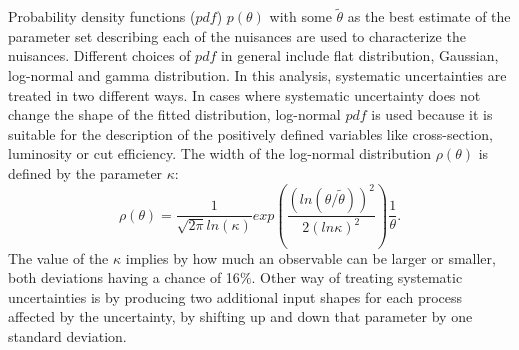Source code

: Probability density functions ($pdf$) $p(\theta)$ with some $\widetilde{\theta}$ as the best estimate of the parameter set describing each of the nuisances are used to characterize the nuisances. Different choices of $pdf$ in general include flat distribution, Gaussian, log-normal and gamma distribution. In this analysis, systematic uncertainties are treated in two different ways. In cases where systematic uncertainty does not change the shape of the fitted distribution, log-normal $pdf$ is used because it is suitable for the description of the positively defined variables like cross-section, luminosity or cut efficiency. The width of the log-normal distribution $\rho(\theta)$ is defined by the parameter $\kappa$:
\begin{equation}
\rho(\theta) = \frac{1}{\sqrt{2\pi}ln(\kappa)}exp\left(\frac{(ln(\theta/\widetilde{\theta}))^2}{2(ln \kappa)^2}\right)\frac{1}{\theta}.
\end{equation}
The value of the $\kappa$ implies by how much an observable can be larger or smaller, both deviations having a chance of 16$\%$. Other way of treating systematic uncertainties is by producing two additional input shapes for each process affected by the uncertainty, by shifting up and down that parameter by one standard deviation.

━━━━

WHAT NEEDS TO BE DONE:
Once you have found every line in the listing that holds the string "widetilde", copy each of them.

RESPONSE FOR THIS EXERCISE:
: Probability density functions ($pdf$) $p(\theta)$ with some $\widetilde{\theta}$ as the best estimate of the parameter set describing each of the nuisances are used to characterize the nuisances. Different choices of $pdf$ in general include flat distribution, Gaussian, log-normal and gamma distribution. In this analysis, systematic uncertainties are treated in two different ways. In cases where systematic uncertainty does not change the shape of the fitted distribution, log-normal $pdf$ is used because it is suitable for the description of the positively defined variables like cross-section, luminosity or cut efficiency. The width of the log-normal distribution $\rho(\theta)$ is defined by the parameter $\kappa$:
\rho(\theta) = \frac{1}{\sqrt{2\pi}ln(\kappa)}exp\left(\frac{(ln(\theta/\widetilde{\theta}))^2}{2(ln \kappa)^2}\right)\frac{1}{\theta}.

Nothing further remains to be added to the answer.